Item table: This table refers to a commodity table in this topic.
This table contains all the recent commodities that can be recommended for the current scene. The number of items is limited by quota. We recommend that you deduplicate items before you upload the table. The item_id and item_type fields are used together to uniquely identify an item.
User table: This table contains all users who recently log on to the system.
The number of users is limited by quota. We recommend that you deduplicate users before you upload the table. You can use the imei field or a combination of the user_id and imei fields to uniquely identify a user. For example, in the latter case, you can use user_id to identify users who log on and use imei to identify users who do not log on.

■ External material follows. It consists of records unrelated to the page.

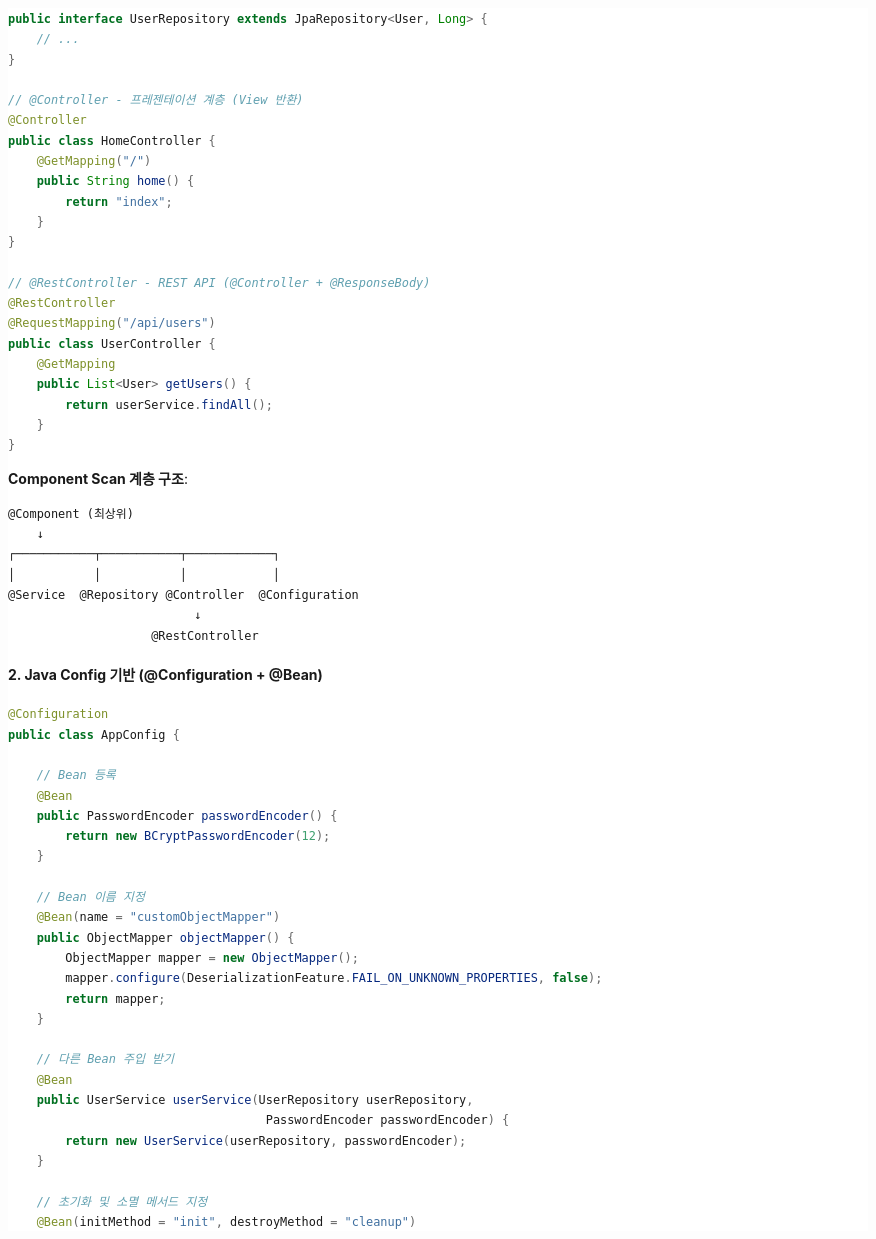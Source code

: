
 ```java
public interface UserRepository extends JpaRepository<User, Long> {
    // ...
}

// @Controller - 프레젠테이션 계층 (View 반환)
@Controller
public class HomeController {
    @GetMapping("/")
    public String home() {
        return "index";
    }
}

// @RestController - REST API (@Controller + @ResponseBody)
@RestController
@RequestMapping("/api/users")
public class UserController {
    @GetMapping
    public List<User> getUsers() {
        return userService.findAll();
    }
}
```

**Component Scan 계층 구조**:

```
@Component (최상위)
    ↓
┌───────────┬───────────┬────────────┐
│           │           │            │
@Service  @Repository @Controller  @Configuration
                          ↓
                    @RestController
```

#### 2. Java Config 기반 (@Configuration + @Bean)

```java
@Configuration
public class AppConfig {

    // Bean 등록
    @Bean
    public PasswordEncoder passwordEncoder() {
        return new BCryptPasswordEncoder(12);
    }

    // Bean 이름 지정
    @Bean(name = "customObjectMapper")
    public ObjectMapper objectMapper() {
        ObjectMapper mapper = new ObjectMapper();
        mapper.configure(DeserializationFeature.FAIL_ON_UNKNOWN_PROPERTIES, false);
        return mapper;
    }

    // 다른 Bean 주입 받기
    @Bean
    public UserService userService(UserRepository userRepository,
                                    PasswordEncoder passwordEncoder) {
        return new UserService(userRepository, passwordEncoder);
    }

    // 초기화 및 소멸 메서드 지정
    @Bean(initMethod = "init", destroyMethod = "cleanup")
```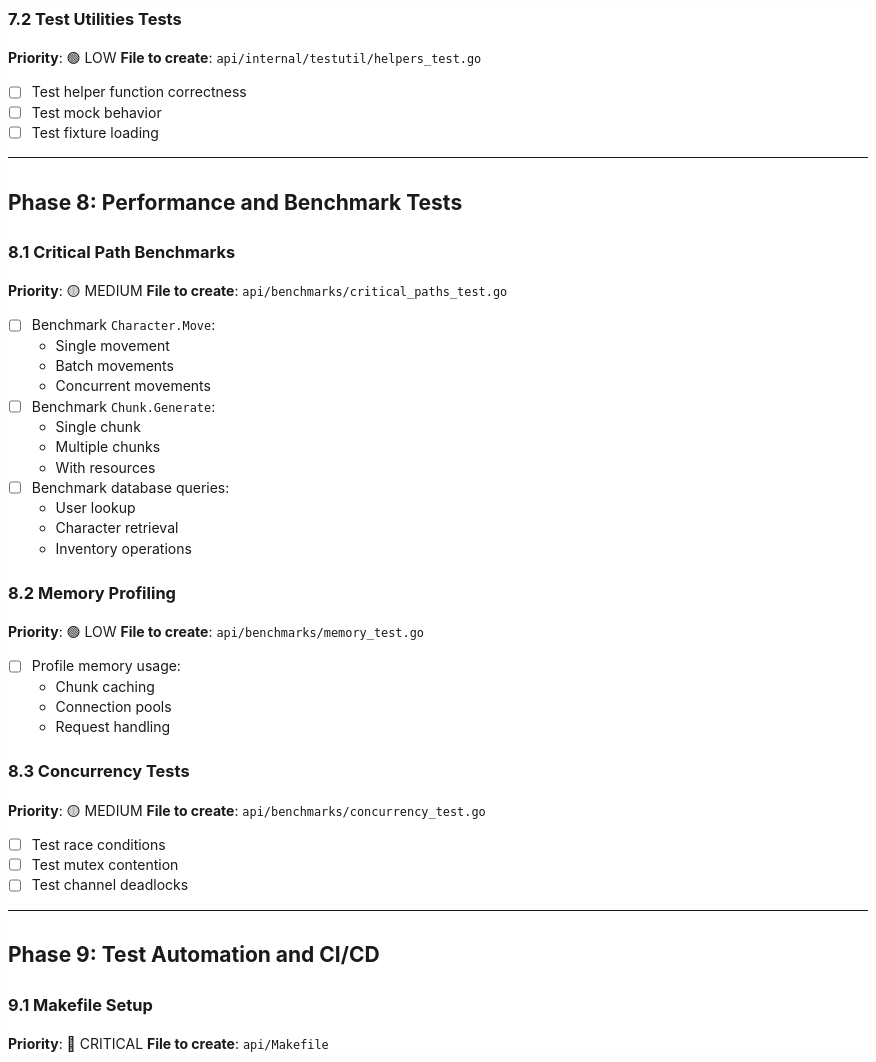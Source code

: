 ### 7.2 Test Utilities Tests
**Priority**: 🟢 LOW
**File to create**: `api/internal/testutil/helpers_test.go`

- [ ] Test helper function correctness
- [ ] Test mock behavior
- [ ] Test fixture loading

---

## Phase 8: Performance and Benchmark Tests

### 8.1 Critical Path Benchmarks
**Priority**: 🟡 MEDIUM
**File to create**: `api/benchmarks/critical_paths_test.go`

- [ ] Benchmark `Character.Move`:
  - Single movement
  - Batch movements
  - Concurrent movements
- [ ] Benchmark `Chunk.Generate`:
  - Single chunk
  - Multiple chunks
  - With resources
- [ ] Benchmark database queries:
  - User lookup
  - Character retrieval
  - Inventory operations

### 8.2 Memory Profiling
**Priority**: 🟢 LOW
**File to create**: `api/benchmarks/memory_test.go`

- [ ] Profile memory usage:
  - Chunk caching
  - Connection pools
  - Request handling

### 8.3 Concurrency Tests
**Priority**: 🟡 MEDIUM
**File to create**: `api/benchmarks/concurrency_test.go`

- [ ] Test race conditions
- [ ] Test mutex contention
- [ ] Test channel deadlocks

---

## Phase 9: Test Automation and CI/CD

### 9.1 Makefile Setup
**Priority**: 🔴 CRITICAL
**File to create**: `api/Makefile`
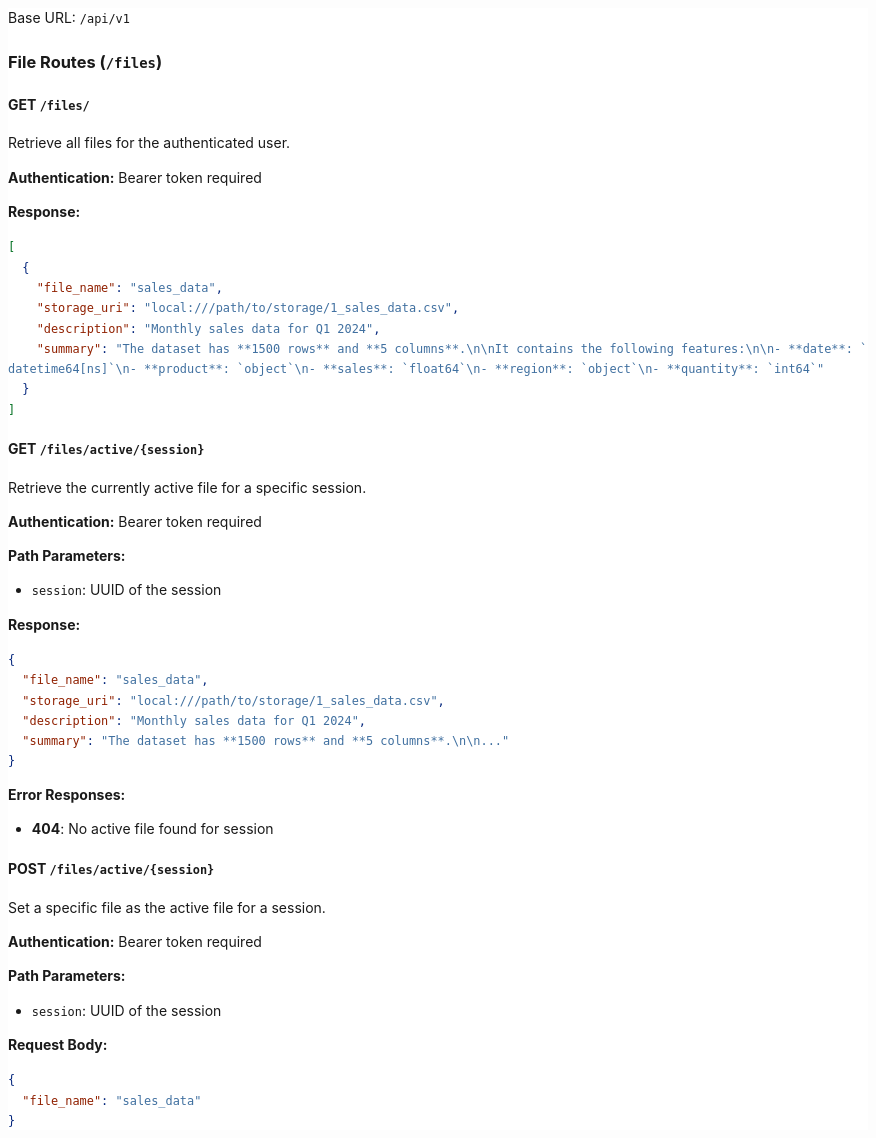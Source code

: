 Base URL: `/api/v1`

### File Routes (`/files`)

#### GET `/files/`
Retrieve all files for the authenticated user.

**Authentication:** Bearer token required

**Response:**
```json
[
  {
    "file_name": "sales_data",
    "storage_uri": "local:///path/to/storage/1_sales_data.csv",
    "description": "Monthly sales data for Q1 2024",
    "summary": "The dataset has **1500 rows** and **5 columns**.\n\nIt contains the following features:\n\n- **date**: `datetime64[ns]`\n- **product**: `object`\n- **sales**: `float64`\n- **region**: `object`\n- **quantity**: `int64`"
  }
]
```

#### GET `/files/active/{session}`
Retrieve the currently active file for a specific session.

**Authentication:** Bearer token required

**Path Parameters:**
- `session`: UUID of the session

**Response:**
```json
{
  "file_name": "sales_data",
  "storage_uri": "local:///path/to/storage/1_sales_data.csv", 
  "description": "Monthly sales data for Q1 2024",
  "summary": "The dataset has **1500 rows** and **5 columns**.\n\n..."
}
```

**Error Responses:**
- **404**: No active file found for session

#### POST `/files/active/{session}`
Set a specific file as the active file for a session.

**Authentication:** Bearer token required

**Path Parameters:**
- `session`: UUID of the session

**Request Body:**
```json
{
  "file_name": "sales_data"
}
```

Make sure that all users are unique. When you request recommendation results, you must specify the unique identifiers of users. Otherwise, personalized recommendations cannot be achieved.
Behavior table: This table contains recent behavioral data in the current scene. We recommend that you provide behavioral data of the last one to two weeks.
If behavioral data cannot be provided due to technical reasons or no historical data is available because the scene is new, you can use the test data provided by AIRec. In this case, the results of the first two weeks returned by the recommendation model may not meet your expectations. The recommendation effect gradually becomes better and more stable as more data is accumulated.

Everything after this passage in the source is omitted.